__Description of the task__
Complete, exact copies of all entries are needed.

__Task input__
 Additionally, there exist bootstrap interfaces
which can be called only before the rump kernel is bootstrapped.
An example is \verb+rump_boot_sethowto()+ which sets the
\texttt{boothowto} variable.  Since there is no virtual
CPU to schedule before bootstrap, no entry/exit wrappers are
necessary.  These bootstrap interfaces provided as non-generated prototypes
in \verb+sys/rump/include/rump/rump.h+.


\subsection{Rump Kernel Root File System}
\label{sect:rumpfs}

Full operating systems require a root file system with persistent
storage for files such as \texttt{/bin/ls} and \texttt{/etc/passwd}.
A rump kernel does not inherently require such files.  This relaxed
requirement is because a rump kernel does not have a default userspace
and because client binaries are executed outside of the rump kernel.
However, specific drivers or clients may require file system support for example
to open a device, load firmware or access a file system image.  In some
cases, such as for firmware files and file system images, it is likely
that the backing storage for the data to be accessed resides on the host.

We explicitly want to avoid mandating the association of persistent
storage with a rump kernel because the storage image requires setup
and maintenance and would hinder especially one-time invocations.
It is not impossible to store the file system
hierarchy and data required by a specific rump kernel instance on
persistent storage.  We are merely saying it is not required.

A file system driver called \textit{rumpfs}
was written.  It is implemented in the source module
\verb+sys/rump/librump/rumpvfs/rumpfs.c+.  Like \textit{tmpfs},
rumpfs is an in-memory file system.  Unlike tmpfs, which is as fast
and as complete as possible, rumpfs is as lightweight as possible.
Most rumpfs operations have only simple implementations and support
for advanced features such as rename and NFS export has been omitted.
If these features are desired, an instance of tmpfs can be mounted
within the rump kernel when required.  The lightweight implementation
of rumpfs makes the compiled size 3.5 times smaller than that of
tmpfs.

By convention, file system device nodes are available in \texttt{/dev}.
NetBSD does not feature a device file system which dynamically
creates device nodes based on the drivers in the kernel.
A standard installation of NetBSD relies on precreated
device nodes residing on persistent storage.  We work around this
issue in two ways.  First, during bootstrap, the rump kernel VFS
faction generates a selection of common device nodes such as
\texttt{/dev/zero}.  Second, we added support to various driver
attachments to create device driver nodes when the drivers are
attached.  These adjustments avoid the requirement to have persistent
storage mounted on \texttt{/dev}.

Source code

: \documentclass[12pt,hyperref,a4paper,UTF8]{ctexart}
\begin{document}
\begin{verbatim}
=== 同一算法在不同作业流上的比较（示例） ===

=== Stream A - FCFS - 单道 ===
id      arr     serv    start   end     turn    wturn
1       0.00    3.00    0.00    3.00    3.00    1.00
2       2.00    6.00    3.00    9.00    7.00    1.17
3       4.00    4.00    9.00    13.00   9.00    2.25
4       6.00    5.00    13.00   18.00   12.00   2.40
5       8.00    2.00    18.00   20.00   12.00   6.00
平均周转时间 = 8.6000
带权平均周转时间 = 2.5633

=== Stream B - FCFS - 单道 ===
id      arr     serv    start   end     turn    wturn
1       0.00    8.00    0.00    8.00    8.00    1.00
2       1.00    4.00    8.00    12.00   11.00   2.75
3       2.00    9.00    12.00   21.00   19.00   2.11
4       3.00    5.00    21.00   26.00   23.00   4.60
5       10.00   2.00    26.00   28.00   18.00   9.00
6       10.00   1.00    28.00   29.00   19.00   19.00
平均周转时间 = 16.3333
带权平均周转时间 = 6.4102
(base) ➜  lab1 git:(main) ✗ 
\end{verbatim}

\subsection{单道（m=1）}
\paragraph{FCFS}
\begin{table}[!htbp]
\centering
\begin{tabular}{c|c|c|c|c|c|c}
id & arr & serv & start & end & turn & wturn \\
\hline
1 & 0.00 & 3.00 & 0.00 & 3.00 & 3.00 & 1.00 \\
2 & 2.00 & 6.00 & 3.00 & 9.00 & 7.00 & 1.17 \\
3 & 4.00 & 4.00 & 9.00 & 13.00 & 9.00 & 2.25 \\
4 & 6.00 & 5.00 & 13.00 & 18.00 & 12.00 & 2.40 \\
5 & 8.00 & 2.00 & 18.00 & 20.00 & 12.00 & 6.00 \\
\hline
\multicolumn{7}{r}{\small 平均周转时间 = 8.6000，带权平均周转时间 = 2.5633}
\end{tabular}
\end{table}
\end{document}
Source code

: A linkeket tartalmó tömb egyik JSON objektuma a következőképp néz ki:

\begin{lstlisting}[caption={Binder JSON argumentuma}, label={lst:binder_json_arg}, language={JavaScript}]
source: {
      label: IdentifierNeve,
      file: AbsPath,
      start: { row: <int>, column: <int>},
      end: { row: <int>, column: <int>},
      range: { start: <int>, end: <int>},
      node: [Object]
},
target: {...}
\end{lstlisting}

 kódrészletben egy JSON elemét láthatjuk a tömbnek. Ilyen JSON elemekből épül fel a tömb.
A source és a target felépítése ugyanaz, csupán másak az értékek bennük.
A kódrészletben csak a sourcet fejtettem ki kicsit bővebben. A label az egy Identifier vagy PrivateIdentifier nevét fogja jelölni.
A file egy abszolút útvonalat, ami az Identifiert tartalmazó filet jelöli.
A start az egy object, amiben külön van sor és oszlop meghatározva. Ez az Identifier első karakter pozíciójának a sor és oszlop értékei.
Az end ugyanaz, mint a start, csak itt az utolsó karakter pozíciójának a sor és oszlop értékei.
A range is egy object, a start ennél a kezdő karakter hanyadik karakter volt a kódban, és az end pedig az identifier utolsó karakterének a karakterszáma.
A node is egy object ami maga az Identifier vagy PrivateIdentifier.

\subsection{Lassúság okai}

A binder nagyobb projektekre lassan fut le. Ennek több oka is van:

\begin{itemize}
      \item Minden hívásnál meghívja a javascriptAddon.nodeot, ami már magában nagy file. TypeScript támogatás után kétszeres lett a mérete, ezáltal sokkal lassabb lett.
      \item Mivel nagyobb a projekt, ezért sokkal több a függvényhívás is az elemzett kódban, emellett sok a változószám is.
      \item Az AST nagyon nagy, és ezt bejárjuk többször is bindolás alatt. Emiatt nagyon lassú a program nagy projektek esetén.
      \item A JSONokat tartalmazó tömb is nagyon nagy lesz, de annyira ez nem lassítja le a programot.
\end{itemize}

__Solution for this problem__
 Additionally, there exist bootstrap interfaces
which can be called only before the rump kernel is bootstrapped.
An example is \verb+rump_boot_sethowto()+ which sets the
\texttt{boothowto} variable.  Since there is no virtual
CPU to schedule before bootstrap, no entry/exit wrappers are
necessary.  These bootstrap interfaces provided as non-generated prototypes
in \verb+sys/rump/include/rump/rump.h+.


\subsection{Rump Kernel Root File System}
\label{sect:rumpfs}

Full operating systems require a root file system with persistent
storage for files such as \texttt{/bin/ls} and \texttt{/etc/passwd}.
A rump kernel does not inherently require such files.  This relaxed
requirement is because a rump kernel does not have a default userspace
and because client binaries are executed outside of the rump kernel.
However, specific drivers or clients may require file system support for example
to open a device, load firmware or access a file system image.  In some
cases, such as for firmware files and file system images, it is likely
that the backing storage for the data to be accessed resides on the host.

We explicitly want to avoid mandating the association of persistent
storage with a rump kernel because the storage image requires setup
and maintenance and would hinder especially one-time invocations.
It is not impossible to store the file system
hierarchy and data required by a specific rump kernel instance on
persistent storage.  We are merely saying it is not required.

A file system driver called \textit{rumpfs}
was written.  It is implemented in the source module
\verb+sys/rump/librump/rumpvfs/rumpfs.c+.  Like \textit{tmpfs},
rumpfs is an in-memory file system.  Unlike tmpfs, which is as fast
and as complete as possible, rumpfs is as lightweight as possible.
Most rumpfs operations have only simple implementations and support
for advanced features such as rename and NFS export has been omitted.
If these features are desired, an instance of tmpfs can be mounted
within the rump kernel when required.  The lightweight implementation
of rumpfs makes the compiled size 3.5 times smaller than that of
tmpfs.

By convention, file system device nodes are available in \texttt{/dev}.
NetBSD does not feature a device file system which dynamically
creates device nodes based on the drivers in the kernel.
A standard installation of NetBSD relies on precreated
device nodes residing on persistent storage.  We work around this
issue in two ways.  First, during bootstrap, the rump kernel VFS
faction generates a selection of common device nodes such as
\texttt{/dev/zero}.  Second, we added support to various driver
attachments to create device driver nodes when the drivers are
attached.  These adjustments avoid the requirement to have persistent
storage mounted on \texttt{/dev}.

Source code

: \documentclass[12pt,hyperref,a4paper,UTF8]{ctexart}
\begin{document}
\begin{verbatim}
=== 同一算法在不同作业流上的比较（示例） ===

=== Stream A - FCFS - 单道 ===
id      arr     serv    start   end     turn    wturn
1       0.00    3.00    0.00    3.00    3.00    1.00
2       2.00    6.00    3.00    9.00    7.00    1.17
3       4.00    4.00    9.00    13.00   9.00    2.25
4       6.00    5.00    13.00   18.00   12.00   2.40
5       8.00    2.00    18.00   20.00   12.00   6.00
平均周转时间 = 8.6000
带权平均周转时间 = 2.5633

=== Stream B - FCFS - 单道 ===
id      arr     serv    start   end     turn    wturn
1       0.00    8.00    0.00    8.00    8.00    1.00
2       1.00    4.00    8.00    12.00   11.00   2.75
3       2.00    9.00    12.00   21.00   19.00   2.11
4       3.00    5.00    21.00   26.00   23.00   4.60
5       10.00   2.00    26.00   28.00   18.00   9.00
6       10.00   1.00    28.00   29.00   19.00   19.00
平均周转时间 = 16.3333
带权平均周转时间 = 6.4102
(base) ➜  lab1 git:(main) ✗ 
\end{verbatim}

\subsection{单道（m=1）}
\paragraph{FCFS}
\begin{table}[!htbp]
\centering
\begin{tabular}{c|c|c|c|c|c|c}
id & arr & serv & start & end & turn & wturn \\
\hline
1 & 0.00 & 3.00 & 0.00 & 3.00 & 3.00 & 1.00 \\
2 & 2.00 & 6.00 & 3.00 & 9.00 & 7.00 & 1.17 \\
3 & 4.00 & 4.00 & 9.00 & 13.00 & 9.00 & 2.25 \\
4 & 6.00 & 5.00 & 13.00 & 18.00 & 12.00 & 2.40 \\
5 & 8.00 & 2.00 & 18.00 & 20.00 & 12.00 & 6.00 \\
\hline
\multicolumn{7}{r}{\small 平均周转时间 = 8.6000，带权平均周转时间 = 2.5633}
\end{tabular}
\end{table}
\end{document}
Source code

: A linkeket tartalmó tömb egyik JSON objektuma a következőképp néz ki:

\begin{lstlisting}[caption={Binder JSON argumentuma}, label={lst:binder_json_arg}, language={JavaScript}]
source: {
      label: IdentifierNeve,
      file: AbsPath,
      start: { row: <int>, column: <int>},
      end: { row: <int>, column: <int>},
      range: { start: <int>, end: <int>},
      node: [Object]
},
target: {...}
\end{lstlisting}

 kódrészletben egy JSON elemét láthatjuk a tömbnek. Ilyen JSON elemekből épül fel a tömb.
A source és a target felépítése ugyanaz, csupán másak az értékek bennük.
A kódrészletben csak a sourcet fejtettem ki kicsit bővebben. A label az egy Identifier vagy PrivateIdentifier nevét fogja jelölni.
A file egy abszolút útvonalat, ami az Identifiert tartalmazó filet jelöli.
A start az egy object, amiben külön van sor és oszlop meghatározva. Ez az Identifier első karakter pozíciójának a sor és oszlop értékei.
Az end ugyanaz, mint a start, csak itt az utolsó karakter pozíciójának a sor és oszlop értékei.
A range is egy object, a start ennél a kezdő karakter hanyadik karakter volt a kódban, és az end pedig az identifier utolsó karakterének a karakterszáma.
A node is egy object ami maga az Identifier vagy PrivateIdentifier.

\subsection{Lassúság okai}

A binder nagyobb projektekre lassan fut le. Ennek több oka is van:

\begin{itemize}
      \item Minden hívásnál meghívja a javascriptAddon.nodeot, ami már magában nagy file. TypeScript támogatás után kétszeres lett a mérete, ezáltal sokkal lassabb lett.
      \item Mivel nagyobb a projekt, ezért sokkal több a függvényhívás is az elemzett kódban, emellett sok a változószám is.
      \item Az AST nagyon nagy, és ezt bejárjuk többször is bindolás alatt. Emiatt nagyon lassú a program nagy projektek esetén.
      \item A JSONokat tartalmazó tömb is nagyon nagy lesz, de annyira ez nem lassítja le a programot.
\end{itemize}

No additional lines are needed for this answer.